Study limitations included the small sample size, the different severities in CHF pathophysiology observed in the retrospective study and the prospective study, and the potential interaction of gastritis with CHF, which could confound the observed effects of histamine blockade.

The idea that famotidine's ability to block histamine H2 receptors could prove beneficial in patients with CHF is intriguing and follows a straightforward rationale, but the connection between histamine, renin-producing mast cells in the heart, and heart failure still warrants further exploration, stated Gary S. Francis, MD, FACC, and W.H. Wilson Tang, MD, FACC, of the Cleveland Clinic in Cleveland, Ohio, in an editorial accompanying the publication of the study results.

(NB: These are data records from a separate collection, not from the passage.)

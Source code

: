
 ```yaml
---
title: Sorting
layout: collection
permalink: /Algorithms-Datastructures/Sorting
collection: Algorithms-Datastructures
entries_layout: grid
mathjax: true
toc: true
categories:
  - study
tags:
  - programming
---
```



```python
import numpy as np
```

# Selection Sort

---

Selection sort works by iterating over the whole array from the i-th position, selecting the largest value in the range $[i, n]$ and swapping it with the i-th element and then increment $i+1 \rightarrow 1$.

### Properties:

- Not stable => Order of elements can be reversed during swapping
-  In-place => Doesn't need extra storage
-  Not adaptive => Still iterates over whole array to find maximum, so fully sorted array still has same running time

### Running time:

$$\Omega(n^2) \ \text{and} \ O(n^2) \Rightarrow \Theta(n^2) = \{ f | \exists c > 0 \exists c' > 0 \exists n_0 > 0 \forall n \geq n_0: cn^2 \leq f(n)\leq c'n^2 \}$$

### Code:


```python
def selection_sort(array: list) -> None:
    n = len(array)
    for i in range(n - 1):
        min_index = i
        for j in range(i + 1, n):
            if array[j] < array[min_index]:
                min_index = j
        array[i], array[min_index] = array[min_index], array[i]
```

"We do not know what the quantitative contribution of mast cells is to the syndrome of heart failure," Drs Francis and Tang said. "No one is recommending famotidine or any other histamine receptor blockers to treat patients with heart failure based simply on the existing information."

SOURCES Kim J, Ogai A, Nakatani S, et al. Impact of blockade of histamine H2 receptors on chronic heart failure revealed by retrospective and prospective randomized studies. J Am Coll Cardiol. 2006;48:1378–1384.

Francis GS, Tang WHW. Histamine, mast cells, and heart failure: Is there a connection? J Am Coll Cardiol. 2006;48:1385–1386.